**EXTRACTED INFORMATION**
BEGIN

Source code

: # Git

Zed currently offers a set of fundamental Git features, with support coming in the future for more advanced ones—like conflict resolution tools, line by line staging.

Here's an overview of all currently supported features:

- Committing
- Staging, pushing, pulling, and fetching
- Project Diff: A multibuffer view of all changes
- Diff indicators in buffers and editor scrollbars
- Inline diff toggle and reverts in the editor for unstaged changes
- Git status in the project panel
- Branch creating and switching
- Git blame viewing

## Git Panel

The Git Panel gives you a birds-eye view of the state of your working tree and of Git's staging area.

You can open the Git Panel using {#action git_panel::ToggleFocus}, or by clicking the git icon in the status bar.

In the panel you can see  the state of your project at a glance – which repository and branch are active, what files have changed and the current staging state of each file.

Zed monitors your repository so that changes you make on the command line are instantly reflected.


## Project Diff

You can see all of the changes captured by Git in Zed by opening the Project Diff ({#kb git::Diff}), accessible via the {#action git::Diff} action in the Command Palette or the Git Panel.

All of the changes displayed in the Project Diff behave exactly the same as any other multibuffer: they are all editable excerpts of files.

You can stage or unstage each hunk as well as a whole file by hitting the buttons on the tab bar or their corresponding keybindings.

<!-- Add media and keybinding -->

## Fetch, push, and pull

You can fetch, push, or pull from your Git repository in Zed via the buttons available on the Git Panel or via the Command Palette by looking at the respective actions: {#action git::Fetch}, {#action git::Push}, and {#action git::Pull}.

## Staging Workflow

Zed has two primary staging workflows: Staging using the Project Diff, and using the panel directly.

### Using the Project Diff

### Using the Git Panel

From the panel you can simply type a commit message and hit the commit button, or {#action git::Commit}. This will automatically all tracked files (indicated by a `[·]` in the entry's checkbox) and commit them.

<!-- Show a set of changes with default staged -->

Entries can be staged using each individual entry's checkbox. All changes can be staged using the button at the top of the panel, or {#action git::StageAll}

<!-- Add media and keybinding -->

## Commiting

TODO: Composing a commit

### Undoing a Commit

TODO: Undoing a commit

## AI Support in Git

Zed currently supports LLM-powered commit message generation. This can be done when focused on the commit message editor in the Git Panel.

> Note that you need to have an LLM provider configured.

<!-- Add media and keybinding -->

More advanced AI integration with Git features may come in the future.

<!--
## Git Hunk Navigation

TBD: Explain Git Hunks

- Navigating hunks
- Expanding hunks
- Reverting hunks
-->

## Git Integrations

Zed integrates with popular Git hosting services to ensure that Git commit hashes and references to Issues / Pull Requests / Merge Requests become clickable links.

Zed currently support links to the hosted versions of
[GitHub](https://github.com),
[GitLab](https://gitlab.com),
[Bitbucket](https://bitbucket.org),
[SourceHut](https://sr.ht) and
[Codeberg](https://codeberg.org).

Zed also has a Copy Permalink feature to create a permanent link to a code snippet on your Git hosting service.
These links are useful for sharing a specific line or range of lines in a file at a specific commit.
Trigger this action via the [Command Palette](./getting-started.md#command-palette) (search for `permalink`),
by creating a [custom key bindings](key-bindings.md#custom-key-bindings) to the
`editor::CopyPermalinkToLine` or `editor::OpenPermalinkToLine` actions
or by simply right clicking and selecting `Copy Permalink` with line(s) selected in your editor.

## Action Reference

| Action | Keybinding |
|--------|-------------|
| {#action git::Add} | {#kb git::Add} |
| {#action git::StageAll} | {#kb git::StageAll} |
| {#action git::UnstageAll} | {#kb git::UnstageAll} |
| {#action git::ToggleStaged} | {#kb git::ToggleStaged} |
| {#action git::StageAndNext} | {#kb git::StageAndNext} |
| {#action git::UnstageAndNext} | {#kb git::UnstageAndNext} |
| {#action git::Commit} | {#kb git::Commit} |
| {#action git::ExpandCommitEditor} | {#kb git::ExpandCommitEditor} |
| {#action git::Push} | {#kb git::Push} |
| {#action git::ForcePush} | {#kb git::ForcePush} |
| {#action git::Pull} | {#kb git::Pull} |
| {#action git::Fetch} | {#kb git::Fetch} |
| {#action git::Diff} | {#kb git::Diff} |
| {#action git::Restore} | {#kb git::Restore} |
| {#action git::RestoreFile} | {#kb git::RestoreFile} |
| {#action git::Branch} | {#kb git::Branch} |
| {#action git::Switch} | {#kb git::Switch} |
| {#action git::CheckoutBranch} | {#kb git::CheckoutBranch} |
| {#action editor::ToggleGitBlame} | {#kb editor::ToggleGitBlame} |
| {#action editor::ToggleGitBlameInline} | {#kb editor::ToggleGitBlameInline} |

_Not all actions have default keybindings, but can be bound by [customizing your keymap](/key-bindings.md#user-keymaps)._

END

**ABOUT THIS EXERCISE**
Nothing in the data above should change. Please copy it all.

**TASK RESULT**
Source code

: # Git

Zed currently offers a set of fundamental Git features, with support coming in the future for more advanced ones—like conflict resolution tools, line by line staging.

Here's an overview of all currently supported features:

- Committing
- Staging, pushing, pulling, and fetching
- Project Diff: A multibuffer view of all changes
- Diff indicators in buffers and editor scrollbars
- Inline diff toggle and reverts in the editor for unstaged changes
- Git status in the project panel
- Branch creating and switching
- Git blame viewing

## Git Panel

The Git Panel gives you a birds-eye view of the state of your working tree and of Git's staging area.

You can open the Git Panel using {#action git_panel::ToggleFocus}, or by clicking the git icon in the status bar.

In the panel you can see  the state of your project at a glance – which repository and branch are active, what files have changed and the current staging state of each file.

Zed monitors your repository so that changes you make on the command line are instantly reflected.


## Project Diff

You can see all of the changes captured by Git in Zed by opening the Project Diff ({#kb git::Diff}), accessible via the {#action git::Diff} action in the Command Palette or the Git Panel.

All of the changes displayed in the Project Diff behave exactly the same as any other multibuffer: they are all editable excerpts of files.

You can stage or unstage each hunk as well as a whole file by hitting the buttons on the tab bar or their corresponding keybindings.

<!-- Add media and keybinding -->

## Fetch, push, and pull

You can fetch, push, or pull from your Git repository in Zed via the buttons available on the Git Panel or via the Command Palette by looking at the respective actions: {#action git::Fetch}, {#action git::Push}, and {#action git::Pull}.

## Staging Workflow

Zed has two primary staging workflows: Staging using the Project Diff, and using the panel directly.

### Using the Project Diff

### Using the Git Panel

From the panel you can simply type a commit message and hit the commit button, or {#action git::Commit}. This will automatically all tracked files (indicated by a `[·]` in the entry's checkbox) and commit them.

<!-- Show a set of changes with default staged -->

Entries can be staged using each individual entry's checkbox. All changes can be staged using the button at the top of the panel, or {#action git::StageAll}

<!-- Add media and keybinding -->

## Commiting

TODO: Composing a commit

### Undoing a Commit

TODO: Undoing a commit

## AI Support in Git

Zed currently supports LLM-powered commit message generation. This can be done when focused on the commit message editor in the Git Panel.

> Note that you need to have an LLM provider configured.

<!-- Add media and keybinding -->

More advanced AI integration with Git features may come in the future.

<!--
## Git Hunk Navigation

TBD: Explain Git Hunks

- Navigating hunks
- Expanding hunks
- Reverting hunks
-->

## Git Integrations

Zed integrates with popular Git hosting services to ensure that Git commit hashes and references to Issues / Pull Requests / Merge Requests become clickable links.

Zed currently support links to the hosted versions of
[GitHub](https://github.com),
[GitLab](https://gitlab.com),
[Bitbucket](https://bitbucket.org),
[SourceHut](https://sr.ht) and
[Codeberg](https://codeberg.org).

Zed also has a Copy Permalink feature to create a permanent link to a code snippet on your Git hosting service.
These links are useful for sharing a specific line or range of lines in a file at a specific commit.
Trigger this action via the [Command Palette](./getting-started.md#command-palette) (search for `permalink`),
by creating a [custom key bindings](key-bindings.md#custom-key-bindings) to the
`editor::CopyPermalinkToLine` or `editor::OpenPermalinkToLine` actions
or by simply right clicking and selecting `Copy Permalink` with line(s) selected in your editor.

## Action Reference

| Action | Keybinding |
|--------|-------------|
| {#action git::Add} | {#kb git::Add} |
| {#action git::StageAll} | {#kb git::StageAll} |
| {#action git::UnstageAll} | {#kb git::UnstageAll} |
| {#action git::ToggleStaged} | {#kb git::ToggleStaged} |
| {#action git::StageAndNext} | {#kb git::StageAndNext} |
| {#action git::UnstageAndNext} | {#kb git::UnstageAndNext} |
| {#action git::Commit} | {#kb git::Commit} |
| {#action git::ExpandCommitEditor} | {#kb git::ExpandCommitEditor} |
| {#action git::Push} | {#kb git::Push} |
| {#action git::ForcePush} | {#kb git::ForcePush} |
| {#action git::Pull} | {#kb git::Pull} |
| {#action git::Fetch} | {#kb git::Fetch} |
| {#action git::Diff} | {#kb git::Diff} |
| {#action git::Restore} | {#kb git::Restore} |
| {#action git::RestoreFile} | {#kb git::RestoreFile} |
| {#action git::Branch} | {#kb git::Branch} |
| {#action git::Switch} | {#kb git::Switch} |
| {#action git::CheckoutBranch} | {#kb git::CheckoutBranch} |
| {#action editor::ToggleGitBlame} | {#kb editor::ToggleGitBlame} |
| {#action editor::ToggleGitBlameInline} | {#kb editor::ToggleGitBlameInline} |

_Not all actions have default keybindings, but can be bound by [customizing your keymap](/key-bindings.md#user-keymaps)._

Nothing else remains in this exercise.